__Problem to solve__
Retype every record below exactly as it is written.

(Source texts of formatted documents)
--

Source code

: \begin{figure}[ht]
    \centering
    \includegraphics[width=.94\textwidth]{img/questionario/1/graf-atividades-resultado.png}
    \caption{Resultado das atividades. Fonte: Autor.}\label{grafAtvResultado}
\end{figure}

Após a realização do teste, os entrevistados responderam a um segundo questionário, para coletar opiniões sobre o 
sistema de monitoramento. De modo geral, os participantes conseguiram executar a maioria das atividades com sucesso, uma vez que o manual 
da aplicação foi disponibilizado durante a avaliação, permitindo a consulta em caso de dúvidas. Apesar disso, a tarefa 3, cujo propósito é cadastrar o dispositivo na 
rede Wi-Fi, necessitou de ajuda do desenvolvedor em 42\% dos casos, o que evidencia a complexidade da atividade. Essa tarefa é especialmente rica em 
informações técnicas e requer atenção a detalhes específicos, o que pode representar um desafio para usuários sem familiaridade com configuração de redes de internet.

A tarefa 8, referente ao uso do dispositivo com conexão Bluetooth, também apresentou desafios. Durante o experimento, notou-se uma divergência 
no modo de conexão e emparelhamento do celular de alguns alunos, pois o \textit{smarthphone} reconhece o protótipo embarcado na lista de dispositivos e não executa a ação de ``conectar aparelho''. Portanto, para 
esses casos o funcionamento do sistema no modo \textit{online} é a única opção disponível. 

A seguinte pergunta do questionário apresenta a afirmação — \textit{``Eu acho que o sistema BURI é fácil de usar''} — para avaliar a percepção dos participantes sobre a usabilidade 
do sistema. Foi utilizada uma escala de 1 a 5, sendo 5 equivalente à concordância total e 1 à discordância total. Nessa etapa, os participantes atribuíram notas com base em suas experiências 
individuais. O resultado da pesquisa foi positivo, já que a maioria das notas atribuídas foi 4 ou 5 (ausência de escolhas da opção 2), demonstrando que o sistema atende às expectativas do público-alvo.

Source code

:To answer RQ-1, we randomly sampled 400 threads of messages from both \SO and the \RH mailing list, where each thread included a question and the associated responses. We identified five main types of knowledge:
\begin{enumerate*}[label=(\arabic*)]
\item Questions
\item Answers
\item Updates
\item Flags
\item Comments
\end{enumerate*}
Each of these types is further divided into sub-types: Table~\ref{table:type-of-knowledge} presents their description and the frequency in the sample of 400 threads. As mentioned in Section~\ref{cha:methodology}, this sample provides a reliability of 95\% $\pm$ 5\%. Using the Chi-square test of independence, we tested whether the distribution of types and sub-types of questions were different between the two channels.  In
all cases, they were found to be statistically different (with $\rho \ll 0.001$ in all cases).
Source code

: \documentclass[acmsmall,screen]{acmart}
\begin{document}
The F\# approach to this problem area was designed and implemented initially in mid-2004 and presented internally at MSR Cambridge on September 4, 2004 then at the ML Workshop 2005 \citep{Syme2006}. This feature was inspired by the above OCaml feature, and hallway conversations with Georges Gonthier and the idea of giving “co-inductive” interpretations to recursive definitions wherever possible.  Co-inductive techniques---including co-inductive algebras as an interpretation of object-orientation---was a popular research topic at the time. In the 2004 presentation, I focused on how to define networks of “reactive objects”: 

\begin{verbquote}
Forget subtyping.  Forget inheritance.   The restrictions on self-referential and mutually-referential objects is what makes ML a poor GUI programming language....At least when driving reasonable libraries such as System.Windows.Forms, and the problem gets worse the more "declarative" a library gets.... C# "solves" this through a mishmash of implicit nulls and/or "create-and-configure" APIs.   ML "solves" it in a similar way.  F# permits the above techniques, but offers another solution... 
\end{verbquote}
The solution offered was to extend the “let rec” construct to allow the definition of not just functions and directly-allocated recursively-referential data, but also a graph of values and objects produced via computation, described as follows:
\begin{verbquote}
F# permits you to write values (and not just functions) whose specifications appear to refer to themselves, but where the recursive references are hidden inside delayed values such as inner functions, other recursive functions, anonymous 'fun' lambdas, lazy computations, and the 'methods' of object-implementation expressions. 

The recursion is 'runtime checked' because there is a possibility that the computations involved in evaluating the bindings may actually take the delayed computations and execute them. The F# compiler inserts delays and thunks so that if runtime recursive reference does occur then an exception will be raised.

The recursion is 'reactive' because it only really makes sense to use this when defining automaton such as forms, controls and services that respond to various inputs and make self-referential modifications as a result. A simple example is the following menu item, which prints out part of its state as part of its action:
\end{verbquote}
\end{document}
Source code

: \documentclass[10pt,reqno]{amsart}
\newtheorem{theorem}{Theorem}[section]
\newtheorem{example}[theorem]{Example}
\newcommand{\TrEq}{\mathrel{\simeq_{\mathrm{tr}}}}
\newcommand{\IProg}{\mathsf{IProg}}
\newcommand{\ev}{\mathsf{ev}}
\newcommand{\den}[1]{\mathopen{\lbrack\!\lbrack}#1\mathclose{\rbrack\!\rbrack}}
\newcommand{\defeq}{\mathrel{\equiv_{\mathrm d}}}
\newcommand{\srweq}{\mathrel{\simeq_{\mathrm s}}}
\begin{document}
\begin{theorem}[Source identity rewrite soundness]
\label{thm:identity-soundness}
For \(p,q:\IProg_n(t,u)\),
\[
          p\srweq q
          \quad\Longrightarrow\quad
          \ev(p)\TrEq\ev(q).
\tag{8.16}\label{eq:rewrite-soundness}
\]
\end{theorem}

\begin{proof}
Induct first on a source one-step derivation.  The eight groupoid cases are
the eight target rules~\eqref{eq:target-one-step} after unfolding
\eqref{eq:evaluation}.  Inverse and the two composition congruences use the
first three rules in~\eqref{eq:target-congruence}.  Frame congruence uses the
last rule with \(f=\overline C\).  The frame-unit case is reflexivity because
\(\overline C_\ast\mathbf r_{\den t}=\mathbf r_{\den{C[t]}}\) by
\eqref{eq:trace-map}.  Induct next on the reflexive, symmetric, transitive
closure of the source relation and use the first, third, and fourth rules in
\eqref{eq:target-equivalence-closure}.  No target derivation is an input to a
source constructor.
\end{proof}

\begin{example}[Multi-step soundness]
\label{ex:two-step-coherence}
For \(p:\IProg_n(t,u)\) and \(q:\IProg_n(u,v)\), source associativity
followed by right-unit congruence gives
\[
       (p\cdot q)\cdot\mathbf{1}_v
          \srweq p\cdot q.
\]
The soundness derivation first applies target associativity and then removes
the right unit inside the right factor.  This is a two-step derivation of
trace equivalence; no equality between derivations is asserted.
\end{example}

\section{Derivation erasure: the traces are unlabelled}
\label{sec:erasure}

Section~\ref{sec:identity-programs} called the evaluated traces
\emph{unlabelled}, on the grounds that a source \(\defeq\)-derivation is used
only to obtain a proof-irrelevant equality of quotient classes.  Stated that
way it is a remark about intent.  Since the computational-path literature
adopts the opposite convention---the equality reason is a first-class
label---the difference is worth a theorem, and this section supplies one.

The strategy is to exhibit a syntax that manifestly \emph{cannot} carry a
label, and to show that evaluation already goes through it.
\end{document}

--

__Answer to this task__
Source code

: \begin{figure}[ht]
    \centering
    \includegraphics[width=.94\textwidth]{img/questionario/1/graf-atividades-resultado.png}
    \caption{Resultado das atividades. Fonte: Autor.}\label{grafAtvResultado}
\end{figure}

Após a realização do teste, os entrevistados responderam a um segundo questionário, para coletar opiniões sobre o 
sistema de monitoramento. De modo geral, os participantes conseguiram executar a maioria das atividades com sucesso, uma vez que o manual 
da aplicação foi disponibilizado durante a avaliação, permitindo a consulta em caso de dúvidas. Apesar disso, a tarefa 3, cujo propósito é cadastrar o dispositivo na 
rede Wi-Fi, necessitou de ajuda do desenvolvedor em 42\% dos casos, o que evidencia a complexidade da atividade. Essa tarefa é especialmente rica em 
informações técnicas e requer atenção a detalhes específicos, o que pode representar um desafio para usuários sem familiaridade com configuração de redes de internet.

A tarefa 8, referente ao uso do dispositivo com conexão Bluetooth, também apresentou desafios. Durante o experimento, notou-se uma divergência 
no modo de conexão e emparelhamento do celular de alguns alunos, pois o \textit{smarthphone} reconhece o protótipo embarcado na lista de dispositivos e não executa a ação de ``conectar aparelho''. Portanto, para 
esses casos o funcionamento do sistema no modo \textit{online} é a única opção disponível. 

A seguinte pergunta do questionário apresenta a afirmação — \textit{``Eu acho que o sistema BURI é fácil de usar''} — para avaliar a percepção dos participantes sobre a usabilidade 
do sistema. Foi utilizada uma escala de 1 a 5, sendo 5 equivalente à concordância total e 1 à discordância total. Nessa etapa, os participantes atribuíram notas com base em suas experiências 
individuais. O resultado da pesquisa foi positivo, já que a maioria das notas atribuídas foi 4 ou 5 (ausência de escolhas da opção 2), demonstrando que o sistema atende às expectativas do público-alvo.

Source code

:To answer RQ-1, we randomly sampled 400 threads of messages from both \SO and the \RH mailing list, where each thread included a question and the associated responses. We identified five main types of knowledge:
\begin{enumerate*}[label=(\arabic*)]
\item Questions
\item Answers
\item Updates
\item Flags
\item Comments
\end{enumerate*}
Each of these types is further divided into sub-types: Table~\ref{table:type-of-knowledge} presents their description and the frequency in the sample of 400 threads. As mentioned in Section~\ref{cha:methodology}, this sample provides a reliability of 95\% $\pm$ 5\%. Using the Chi-square test of independence, we tested whether the distribution of types and sub-types of questions were different between the two channels.  In
all cases, they were found to be statistically different (with $\rho \ll 0.001$ in all cases).
Source code

: \documentclass[acmsmall,screen]{acmart}
\begin{document}
The F\# approach to this problem area was designed and implemented initially in mid-2004 and presented internally at MSR Cambridge on September 4, 2004 then at the ML Workshop 2005 \citep{Syme2006}. This feature was inspired by the above OCaml feature, and hallway conversations with Georges Gonthier and the idea of giving “co-inductive” interpretations to recursive definitions wherever possible.  Co-inductive techniques---including co-inductive algebras as an interpretation of object-orientation---was a popular research topic at the time. In the 2004 presentation, I focused on how to define networks of “reactive objects”: 

\begin{verbquote}
Forget subtyping.  Forget inheritance.   The restrictions on self-referential and mutually-referential objects is what makes ML a poor GUI programming language....At least when driving reasonable libraries such as System.Windows.Forms, and the problem gets worse the more "declarative" a library gets.... C# "solves" this through a mishmash of implicit nulls and/or "create-and-configure" APIs.   ML "solves" it in a similar way.  F# permits the above techniques, but offers another solution... 
\end{verbquote}
The solution offered was to extend the “let rec” construct to allow the definition of not just functions and directly-allocated recursively-referential data, but also a graph of values and objects produced via computation, described as follows:
\begin{verbquote}
F# permits you to write values (and not just functions) whose specifications appear to refer to themselves, but where the recursive references are hidden inside delayed values such as inner functions, other recursive functions, anonymous 'fun' lambdas, lazy computations, and the 'methods' of object-implementation expressions. 

The recursion is 'runtime checked' because there is a possibility that the computations involved in evaluating the bindings may actually take the delayed computations and execute them. The F# compiler inserts delays and thunks so that if runtime recursive reference does occur then an exception will be raised.

The recursion is 'reactive' because it only really makes sense to use this when defining automaton such as forms, controls and services that respond to various inputs and make self-referential modifications as a result. A simple example is the following menu item, which prints out part of its state as part of its action:
\end{verbquote}
\end{document}
Source code

: \documentclass[10pt,reqno]{amsart}
\newtheorem{theorem}{Theorem}[section]
\newtheorem{example}[theorem]{Example}
\newcommand{\TrEq}{\mathrel{\simeq_{\mathrm{tr}}}}
\newcommand{\IProg}{\mathsf{IProg}}
\newcommand{\ev}{\mathsf{ev}}
\newcommand{\den}[1]{\mathopen{\lbrack\!\lbrack}#1\mathclose{\rbrack\!\rbrack}}
\newcommand{\defeq}{\mathrel{\equiv_{\mathrm d}}}
\newcommand{\srweq}{\mathrel{\simeq_{\mathrm s}}}
\begin{document}
\begin{theorem}[Source identity rewrite soundness]
\label{thm:identity-soundness}
For \(p,q:\IProg_n(t,u)\),
\[
          p\srweq q
          \quad\Longrightarrow\quad
          \ev(p)\TrEq\ev(q).
\tag{8.16}\label{eq:rewrite-soundness}
\]
\end{theorem}

\begin{proof}
Induct first on a source one-step derivation.  The eight groupoid cases are
the eight target rules~\eqref{eq:target-one-step} after unfolding
\eqref{eq:evaluation}.  Inverse and the two composition congruences use the
first three rules in~\eqref{eq:target-congruence}.  Frame congruence uses the
last rule with \(f=\overline C\).  The frame-unit case is reflexivity because
\(\overline C_\ast\mathbf r_{\den t}=\mathbf r_{\den{C[t]}}\) by
\eqref{eq:trace-map}.  Induct next on the reflexive, symmetric, transitive
closure of the source relation and use the first, third, and fourth rules in
\eqref{eq:target-equivalence-closure}.  No target derivation is an input to a
source constructor.
\end{proof}

\begin{example}[Multi-step soundness]
\label{ex:two-step-coherence}
For \(p:\IProg_n(t,u)\) and \(q:\IProg_n(u,v)\), source associativity
followed by right-unit congruence gives
\[
       (p\cdot q)\cdot\mathbf{1}_v
          \srweq p\cdot q.
\]
The soundness derivation first applies target associativity and then removes
the right unit inside the right factor.  This is a two-step derivation of
trace equivalence; no equality between derivations is asserted.
\end{example}

\section{Derivation erasure: the traces are unlabelled}
\label{sec:erasure}

Section~\ref{sec:identity-programs} called the evaluated traces
\emph{unlabelled}, on the grounds that a source \(\defeq\)-derivation is used
only to obtain a proof-irrelevant equality of quotient classes.  Stated that
way it is a remark about intent.  Since the computational-path literature
adopts the opposite convention---the equality reason is a first-class
label---the difference is worth a theorem, and this section supplies one.

The strategy is to exhibit a syntax that manifestly \emph{cannot} carry a
label, and to show that evaluation already goes through it.
\end{document}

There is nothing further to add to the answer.